- _ASSIGNED TASK_
In the entries that follow, find the word "Streaming" and report each line it is on.

- _RECORDS_
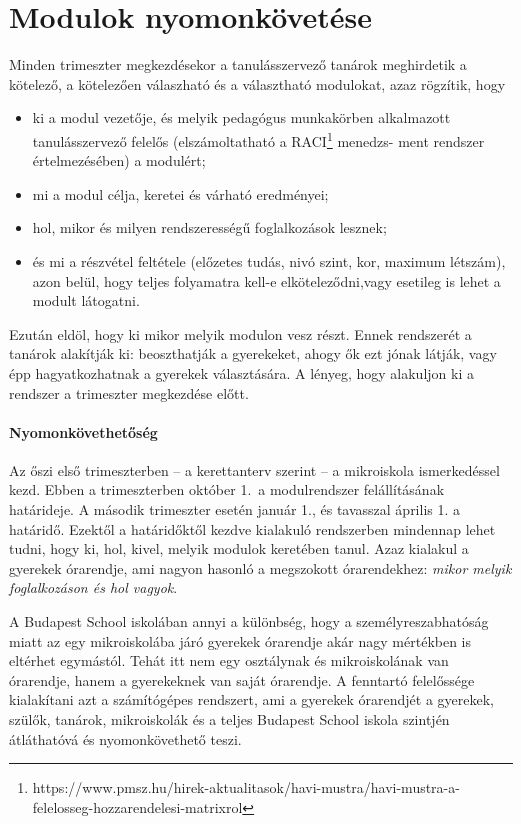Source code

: \section{Modulok nyomonkövetése}
Minden trimeszter megkezdésekor a tanulásszervező tanárok meghirdetik a kötelező, a kötelezően válaszható és a választható modulokat, azaz rögzítik, hogy
\begin{itemize}
    \item ki a modul vezetője, és melyik pedagógus munkakörben
      alkalmazott tanulásszervező felelős (elszámoltatható a
      RACI\footnote{https://www.pmsz.hu/hirek-aktualitasok/havi-mustra/havi-mustra-a-felelosseg-hozzarendelesi-matrixrol}
      me\-nedzs-\linebreak
      ment
      rendszer értelmezésében) a modulért;
    \item mi a modul célja, keretei és várható eredményei;
    \item hol, mikor és milyen rendszerességű foglalkozások lesznek;
    \item és mi a részvétel feltétele (előzetes tudás, nivó szint,
      kor, maximum létszám), azon belül, hogy teljes folyamatra kell-e
      elköteleződni,\linebreak vagy esetileg is lehet a modult látogatni.
\end{itemize}
Ezután eldöl, hogy ki mikor  melyik modulon vesz részt. Ennek rendszerét a tanárok alakítják ki: beoszthatják a gyerekeket, ahogy ők ezt jónak látják, vagy épp hagyatkozhatnak a gyerekek választására. A lényeg, hogy alakuljon ki a rendszer a trimeszter megkezdése előtt.

\paragraph{Nyomonkövethetőség}
Az őszi első trimeszterben  -- a kerettanterv szerint -- a mikroiskola ismerkedéssel kezd. Ebben a trimeszterben október 1.~a modulrendszer felállításának határideje. A második trimeszter esetén január 1., és tavasszal április 1. a határidő. Ezektől a határidőktől kezdve kialakuló rendszerben mindennap lehet tudni, hogy ki, hol, kivel, melyik modulok keretében tanul. Azaz kialakul a gyerekek órarendje, ami nagyon hasonló a megszokott órarendekhez: \emph{mikor melyik foglalkozáson és hol vagyok}.

A Budapest School iskolában annyi a különbség, hogy a személyreszabhatóság miatt az egy mikroiskolába járó gyerekek órarendje akár nagy mértékben is eltérhet egymástól. Tehát itt nem egy osztálynak és mikroiskolának van órarendje, hanem a gyerekeknek van saját órarendje. A fenntartó felelőssége kialakítani azt a számítógépes rendszert, ami a gyerekek órarendjét a gyerekek, szülők, tanárok, mikroiskolák és a teljes Budapest School iskola szintjén átláthatóvá és nyomonkövethető teszi.


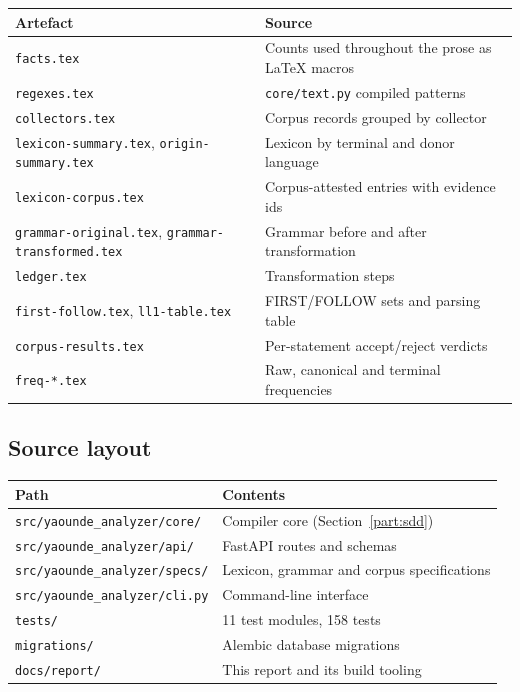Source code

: \begin{center}
\small
\begin{tabular}{@{}l p{7.6cm}@{}}
\toprule
\textbf{Artefact} & \textbf{Source} \\
\midrule
\texttt{facts.tex}            & Counts used throughout the prose as \LaTeX{} macros \\
\texttt{regexes.tex}          & \texttt{core/text.py} compiled patterns \\
\texttt{collectors.tex}       & Corpus records grouped by collector \\
\texttt{lexicon-summary.tex}, \texttt{origin-summary.tex} & Lexicon by terminal and donor language \\
\texttt{lexicon-corpus.tex}   & Corpus-attested entries with evidence ids \\
\texttt{grammar-original.tex}, \texttt{grammar-transformed.tex} & Grammar before and after transformation \\
\texttt{ledger.tex}           & Transformation steps \\
\texttt{first-follow.tex}, \texttt{ll1-table.tex} & FIRST/FOLLOW sets and parsing table \\
\texttt{corpus-results.tex}   & Per-statement accept/reject verdicts \\
\texttt{freq-*.tex}           & Raw, canonical and terminal frequencies \\
\bottomrule
\end{tabular}
\end{center}

\subsection{Source layout}

\begin{center}
\small
\begin{tabular}{@{}l l@{}}
\toprule
\textbf{Path} & \textbf{Contents} \\
\midrule
\texttt{src/yaounde\_analyzer/core/}  & Compiler core (Section~\ref{part:sdd}) \\
\texttt{src/yaounde\_analyzer/api/}   & FastAPI routes and schemas \\
\texttt{src/yaounde\_analyzer/specs/} & Lexicon, grammar and corpus specifications \\
\texttt{src/yaounde\_analyzer/cli.py} & Command-line interface \\
\texttt{tests/}                       & 11 test modules, 158 tests \\
\texttt{migrations/}                  & Alembic database migrations \\
\texttt{docs/report/}                 & This report and its build tooling \\
\bottomrule
\end{tabular}
\end{center}
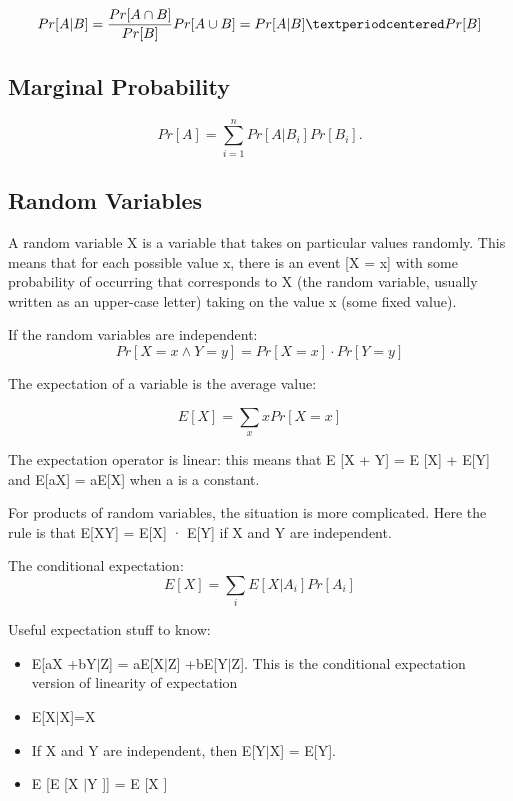 \documentclass[twoside]{article}
\begin{document}
\begin{equation}
    Pr[A|B]= \frac{Pr[A \cap B]}{Pr[B]}\\
    Pr [A  \cup B] = Pr [A | B] · Pr [B] 
\end{equation}

\subsection{Marginal Probability}
\begin{equation}
    Pr[A] = \sum_{i=1}^n  Pr[A | B_i]Pr[B_i].
\end{equation}

\subsection{Random Variables}

A random variable X is a variable that takes on particular values randomly. This means that for each possible value x, there is an event [X = x] with some probability of occurring that corresponds to X (the random variable, usually written as an upper-case letter) taking on the value x (some fixed value).


If the random variables are independent:
\begin{equation}
    Pr[X=x \land Y =y]=Pr[X=x]·Pr[Y =y]
\end{equation}

The expectation of a variable is the average value:

\begin{equation}
    E[X] =  \sum_x xPr[X = x]
\end{equation}

The expectation operator is linear: this means that E [X + Y] = E [X] + E[Y] and E[aX] = aE[X] when a is a constant.

For products of random variables, the situation is more complicated. Here the rule
is that E[XY] = E[X] · E[Y] if X and Y are independent.

The conditional expectation:
\begin{equation}
    E[X] =  \sum_i E[X | A_i]Pr[A_i] 
\end{equation}


Useful expectation stuff to know:
\begin{itemize}
    \item E[aX +bY$|$Z] = aE[X$|$Z] +bE[Y$|$Z]. This is the conditional expectation version of linearity of expectation 
	\item E[X$|$X]=X
	\item If X and Y are independent, then E[Y$|$X] = E[Y].
	\item E [E [X $|$Y ]] = E [X ]	
\end{itemize}
\end{document}
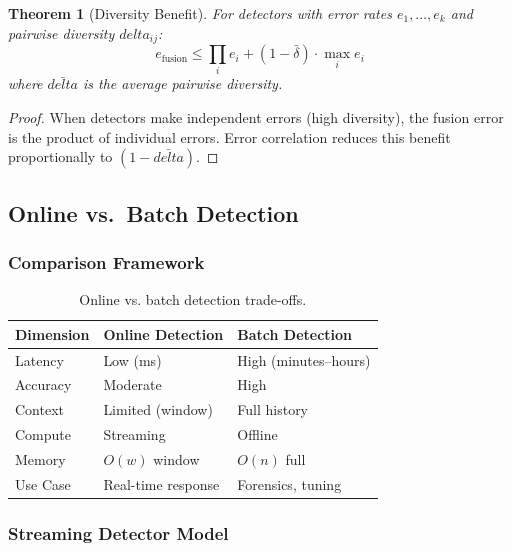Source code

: \documentclass[
]{article}
\newtheorem{theorem}{Theorem}[section]
\begin{document}
\begin{theorem}[Diversity Benefit]
\label{thm:diversity-benefit}
For detectors with error rates $e_1, \ldots, e_k$ and pairwise diversity $delta_{ij}$:
\begin{equation}
\label{eq:diversity-benefit}
e_{\text{fusion}} \leq \prod_i e_i + (1 - \bar{\delta}) \cdot \max_i e_i
\end{equation}
where $\bar{delta}$ is the average pairwise diversity.
\end{theorem}

\begin{proof}
When detectors make independent errors (high diversity), the fusion error is the product of individual errors. Error correlation reduces this benefit proportionally to $(1 - \bar{delta})$.
\end{proof}

\subsection{Online vs.~Batch Detection}\label{sec:online-batch}

\subsubsection{Comparison Framework}\label{comparison-framework}

\begin{table}[htbp]
\centering
\caption{Online vs. batch detection trade-offs.}
\label{tab:online-batch-comparison}
\begin{tabular}{@{}lll@{}}
\toprule
Dimension & Online Detection & Batch Detection \\
\midrule
Latency & Low (ms) & High (minutes--hours) \\
Accuracy & Moderate & High \\
Context & Limited (window) & Full history \\
Compute & Streaming & Offline \\
Memory & $O(w)$ window & $O(n)$ full \\
Use Case & Real-time response & Forensics, tuning \\
\bottomrule
\end{tabular}
\end{table}

\subsubsection{Streaming Detector Model}\label{streaming-detector-model}
\end{document}

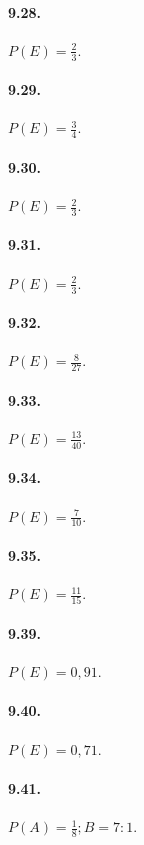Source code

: \begin{multicols}{2}
\paragraph{9.28.} $P(E)=\frac 2 3$.

\paragraph{9.29.} $P(E)=\frac 3 4$.

\paragraph{9.30.} $P(E)=\frac 2 3$.

\paragraph{9.31.} $P(E)=\frac 2 3$.

\paragraph{9.32.} $P(E)=\frac 8{27}$.

\paragraph{9.33.} $P(E)=\frac{13}{40}$.

\paragraph{9.34.} $P(E)=\frac 7{10}$.

\paragraph{9.35.} $P(E)=\frac{11}{15}$.

\paragraph{9.39.} $P(E)=0,91$.

\paragraph{9.40.} $P(E)=0,71$.

\paragraph{9.41.} $P(A)=\frac 1 8;B=7:1$.


\end{multicols}
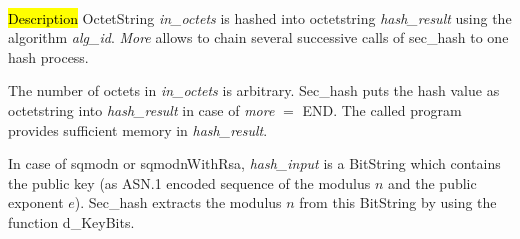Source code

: 
      
 \\ [0.5cm]

\hl{Description}
OctetString {\em in\_octets} is hashed into octetstring {\em hash\_result} using the algorithm
{\em alg\_id}. {\em More} allows to chain several successive calls of sec\_hash to one
hash process. 

The number of octets in {\em in\_octets} is arbitrary. Sec\_hash puts the hash value as octetstring into
{\em hash\_result} in case of {\em more} $=$ END. The called program provides sufficient memory
in {\em hash\_result}. 

In case of sqmodn or sqmodnWithRsa, {\em hash\_input} is a BitString which contains the 
public key (as ASN.1 encoded sequence of the modulus $n$ and the public
exponent $e$). Sec\_hash extracts the modulus $n$ from this BitString by using the function
d\_KeyBits.

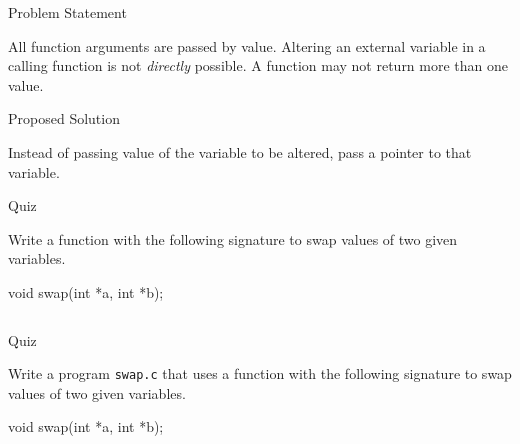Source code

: \documentclass[compress]{beamer}
\begin{document}
\begin{slide}
	\begin{block}{Problem Statement}

	All function arguments are passed by value.
	Altering an external variable in a calling function is not \textit{directly} possible.
	A function may not return more than one value.

	\end{block}
\end{slide}

\begin{slide}
	\begin{block}{Proposed Solution}

	Instead of passing value of the variable to be altered, pass a pointer to that variable.

	\end{block}
\end{slide}

\begin{slide}
	\begin{block}{Quiz}

	Write a function with the following signature to swap values of two given variables.

	\begin{terminal}
	void swap(int *a, int *b);
	\end{terminal}

	\pause

	\inputminted[fontsize=\footnotesize, firstline=12, lastline=17, linenos]{c}{
		\resDirectory/ls10-swap.c
	}

	\end{block}
\end{slide}

\begin{slide}
	\begin{block}{Quiz}

	Write a program \texttt{swap.c} that uses a function with the following signature to swap values of two given variables.

	\begin{terminal}
	void swap(int *a, int *b);
	\end{terminal}

	\pause

	\inputminted[fontsize=\footnotesize, firstline=19, linenos]{c}{
		\resDirectory/ls10-swap.c
	}

	\end{block}
\end{slide}
\end{document}
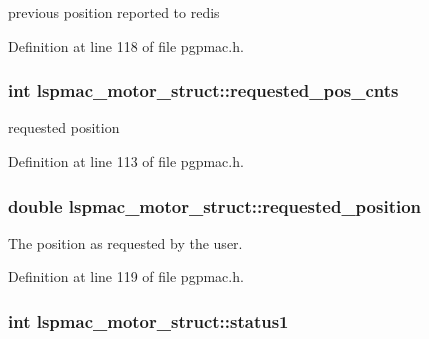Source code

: previous position reported to redis 



Definition at line 118 of file pgpmac.\-h.

\hypertarget{structlspmac__motor__struct_a6e8dc9c11dc52a439fe9837230f93ce2}{
\subsubsection[{requested\-\_\-pos\-\_\-cnts}]{\setlength{\rightskip}{0pt plus 5cm}int lspmac\-\_\-motor\-\_\-struct\-::requested\-\_\-pos\-\_\-cnts}}\label{structlspmac__motor__struct_a6e8dc9c11dc52a439fe9837230f93ce2}


requested position 



Definition at line 113 of file pgpmac.\-h.

\hypertarget{structlspmac__motor__struct_af8cdc94c6e2478b12ce942d4cf1d7499}{
\subsubsection[{requested\-\_\-position}]{\setlength{\rightskip}{0pt plus 5cm}double lspmac\-\_\-motor\-\_\-struct\-::requested\-\_\-position}}\label{structlspmac__motor__struct_af8cdc94c6e2478b12ce942d4cf1d7499}


The position as requested by the user. 



Definition at line 119 of file pgpmac.\-h.

\hypertarget{structlspmac__motor__struct_acb52b612b9237e8eec0b97fb1e76a35d}{
\subsubsection[{status1}]{\setlength{\rightskip}{0pt plus 5cm}int lspmac\-\_\-motor\-\_\-struct\-::status1}}\label{structlspmac__motor__struct_acb52b612b9237e8eec0b97fb1e76a35d}


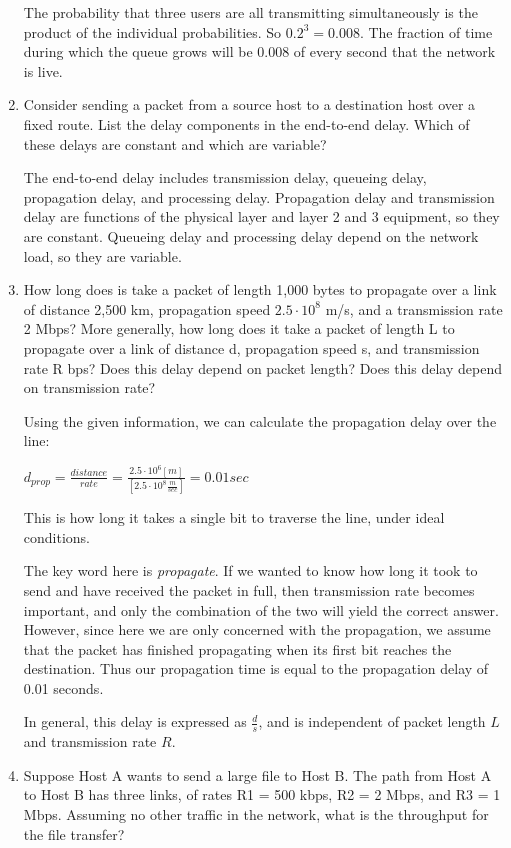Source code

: \documentclass[10pt]{article}
\begin{document}
\begin{enumerate}
    The probability that three users are all transmitting simultaneously is the product of the individual probabilities.  So $0.2^3=0.008$.  The fraction of time during which the queue grows will be 0.008 of every second that the network is live.
    
    \item Consider sending a packet from a source host to a destination host over a fixed route. List the delay components in the end-to-end delay. Which of these delays are constant and which are variable?
    
    The end-to-end delay includes transmission delay, queueing delay, propagation delay, and processing delay.  Propagation delay and transmission delay are functions of the physical layer and layer 2 and 3 equipment, so they are constant.  Queueing delay and processing delay depend on the network load, so they are variable.
    
    \item How long does is take a packet of length 1,000 bytes to propagate over a link of distance 2,500 km, propagation speed $2.5\cdot 10^8$ m/s, and a transmission rate 2 Mbps? More generally, how long does it take a packet of length L to propagate over a link of distance d, propagation speed s, and transmission rate R bps? Does this delay depend on packet length? Does this delay depend on transmission rate?
    
    Using the given information, we can calculate the propagation delay over the line:
    
    $d_{prop} = \frac{distance}{rate} = \frac{2.5\cdot 10^6[m]}{[2.5\cdot 10^8\frac{m}{sec}]} = 0.01 sec$
    
    This is how long it takes a single bit to traverse the line, under ideal conditions.
    
    The key word here is \emph{propagate}.  If we wanted to know how long it took to send and have received the packet in full, then transmission rate becomes important, and only the combination of the two will yield the correct answer.  However, since here we are only concerned with the propagation, we assume that the packet has finished propagating when its first bit reaches the destination.  Thus our propagation time is equal to the propagation delay of 0.01 seconds.
    
    In general, this delay is expressed as $\frac{d}{s}$, and is independent of packet length $L$ and transmission rate $R$.
    
    \item Suppose Host A wants to send a large file to Host B. The path from Host A to Host B has three links, of rates R1 = 500 kbps, R2 = 2 Mbps, and R3 = 1 Mbps. Assuming no other traffic in the network, what is the throughput for the file transfer?


\end{enumerate}
\end{document}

- _ANSWER_
Compute & Streaming & Offline \\
\subsubsection{Streaming Detector Model}\label{streaming-detector-model}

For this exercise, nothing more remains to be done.